**** I’m re-posting this in preparation for going to see the American movie version tomorrow. I thoroughly enjoyed the Swedish version and am not really sure why it is being re-made in English, but I’m the sucker they are looking for and will go see it. Go Lisbeth.
Have you read the book THE GIRL WITH THE DRAGON TATTOO? I tried starting it about five times to no avail.
Then one foggy morning I was wandering from the bedroom to the kitchen and back to the bedroom, schlepping coffee and newspapers and assorted weekend paraphernalia back to bed. The news was (is) depressing and I should have known better than to try and read it. My new New Yorker had not yet arrived and there I was face to face with LISBETH SALANDER for the sixth time, the last salvation of literature on my bedside table.
OKAY, SISTER, I thought. I’LL TAKE YOU ON. I’ll show you that you can’t suck me into your bestselling tattooed shit. You’re all tough and Run Lola Run and no one can touch you because you ride a motorcycle. I get it. I’ve seen it and read it before. You can’t move me. JASON BOURNE was way before you.
I climbed back into bed with my strong and hot (like my man) coffee and tried to read THE GIRL WITH THE DRAGON TATTOO again. Whatever.
And then, son of a… I got hooked. Lisbeth. What the F? You are AWESOME in the true sense of this much overused word. You kick ass in the way I only dream of, especially with a golf club. That’s justice, baby. I read for about 5 hours to finish your story yesterday.
With the ass-kicking spirit of Ms. Salander in my head, I went to work today, without the golf club. My assignment as a KICK ASS ART DEALER (sans tattoos) was to ascend to our ATTIC storage space and curate an exhibition from what I found up there for a specific artist whom I VERY MUCH ADMIRE. She was the impetus to overcome any of my fears as she had overcome her own in a way that Lisbeth would admire, and then some.
Sure, Boss. I’m on it!
I said all this knowing that I am terrified of heights and had only been in the attic once and that was really only halfway up the ladder. So really I HAD NEVER BEEN ALL THE WAY UP INTO THE ATTIC. This ladder is like a fire escape ladder. It’s high. HIGH! I have a fear of heights in the sense that high points create a sort of vertigo and disorientation that is as if the earth has tilted and we are all sliding uncontrollably into the abyss…
But guess who doesn’t have a fear of heights? Yeah, Lisbeth Salander. She wouldn’t be crying in her Swedish soup about having to climb a ladder and look at some art. She would have been up that ladder with one hand taped behind her back holding a taser just in case some jerk accosted her leather clad leg on the way up.

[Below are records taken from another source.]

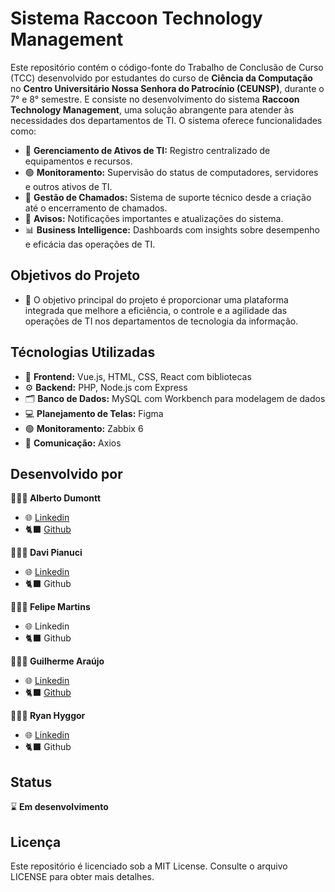 # Sistema Raccoon Technology Management

Este repositório contém o código-fonte do Trabalho de Conclusão de Curso (TCC) desenvolvido por estudantes do curso de **Ciência da Computação** no **Centro Universitário Nossa Senhora do Patrocínio (CEUNSP)**, durante o 7° e 8° semestre. E consiste no desenvolvimento do sistema **Raccoon Technology Management**, uma solução abrangente para atender às necessidades dos departamentos de TI. O sistema oferece funcionalidades como:

- 📝 **Gerenciamento de Ativos de TI:** Registro centralizado de equipamentos e recursos.
- 🟢 **Monitoramento:** Supervisão do status de computadores, servidores e outros ativos de TI.
- 🎫 **Gestão de Chamados:** Sistema de suporte técnico desde a criação até o encerramento de chamados.
- 🚨 **Avisos:** Notificações importantes e atualizações do sistema.
- 📊 **Business Intelligence:** Dashboards com insights sobre desempenho e eficácia das operações de TI.

## Objetivos do Projeto
- 📝 O objetivo principal do projeto é proporcionar uma plataforma integrada que melhore a eficiência, o controle e a agilidade das operações de TI nos departamentos de tecnologia da informação.

## Técnologias Utilizadas
- 🎨 **Frontend:** Vue.js, HTML, CSS, React com bibliotecas
- ⚙️ **Backend:** PHP, Node.js com Express
- 🗂️ **Banco de Dados:** MySQL com Workbench para modelagem de dados
- 💻 **Planejamento de Telas:** Figma
- 🟢 **Monitoramento:** Zabbix 6
- 🛵 **Comunicação:** Axios

## Desenvolvido por

**👨🏾‍💻 Alberto Dumontt**  
- 🌐 [Linkedin](https://www.linkedin.com/in/alberto-sdumontt/)  
- 🐈‍⬛ [Github](https://github.com/AlbertoDumonttDev)  

**👨🏾‍💻 Davi Pianuci**  
- 🌐 [Linkedin](https://www.linkedin.com/in/davi-pianuci-249711205/)  
- 🐈‍⬛ Github

**👨🏾‍💻 Felipe Martins**  
- 🌐 Linkedin
- 🐈‍⬛ Github

**👨🏾‍💻 Guilherme Araújo**  
- 🌐 [Linkedin](https://www.linkedin.com/in/guilherme-araujo-rodrigues/)  
- 🐈‍⬛ [Github](https://github.com/gui-araujo-21) 

**👨🏾‍💻 Ryan Hyggor**  
- 🌐 [Linkedin](https://www.linkedin.com/in/ryan-hyggor-0959881b7/)  
- 🐈‍⬛ Github

## Status

⌛ **Em desenvolvimento**

## Licença

Este repositório é licenciado sob a MIT License. Consulte o arquivo LICENSE para obter mais detalhes.
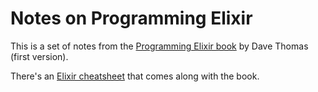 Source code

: # Notes on Programming Elixir

This is a set of notes from the [Programming Elixir book][book] by Dave Thomas
(first version).

There's an [Elixir cheatsheet][cheatsheet] that comes along with the book.

[cheatsheet]: https://media.pragprog.com/titles/elixir/ElixirCheat.pdf
[book]: https://pragprog.com/book/elixir/programming-elixir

So, heck yeah! I was going up into the attic (sans taser, but I do have MACE in my desk drawer, so that’s kind of international intrigue spy-ish). I put on my running clothes, because it is dusty up there and I would have to crawl on my knees. My Nikes took me straight up the iron ladder and into the heart of our business. Row after row after row of beautiful paintings. Really, cubicles of visual jewels that would put many museums to shame.
I got the job done. I curated an entire show in my track suit, on my knees, twenty feet above our commercial business, because there was no time to be a wuss. It was time to kick some curator ass in a hot and sweaty, close space.
In the process I came across a box of paintings that hadn’t been looked at in a long time. Sorting through them, I found my next art purchase. A quick sketch by COLIN CAMPBELL COOPER of some swans, circa 1900. We have a hundred sketches by this artist, but it was the artist’s impulsive swan sketch that caught my eye. Not the cathedrals, not the more famous Orientalist paintings, not the European street sketches, not the work that warrants thousands of Kroner on the international art market. It was a simple sketch of swans on a blank page that got me. Go figure.
Thanks to STIEG LARSSON and Lisbeth Salander, I was inspired to kick some ass in our attic by curating an exhibition and procuring my next art purchase. It’s not a Dragon and it will never be a tattoo. I don’t know yet what Lisbeth’s Dragon means to her, but the Swans, to me, speak of childhood and peace and the magic of memories that come to mind in the space between waking and sleep (which decidedly does NOT sound very kick ass).
Thanks Stieg. And thanks, FRANK, for access to some of the finest art archives in the world. You create the space for us to kick some ART DEALING ASS, with or without tattoos.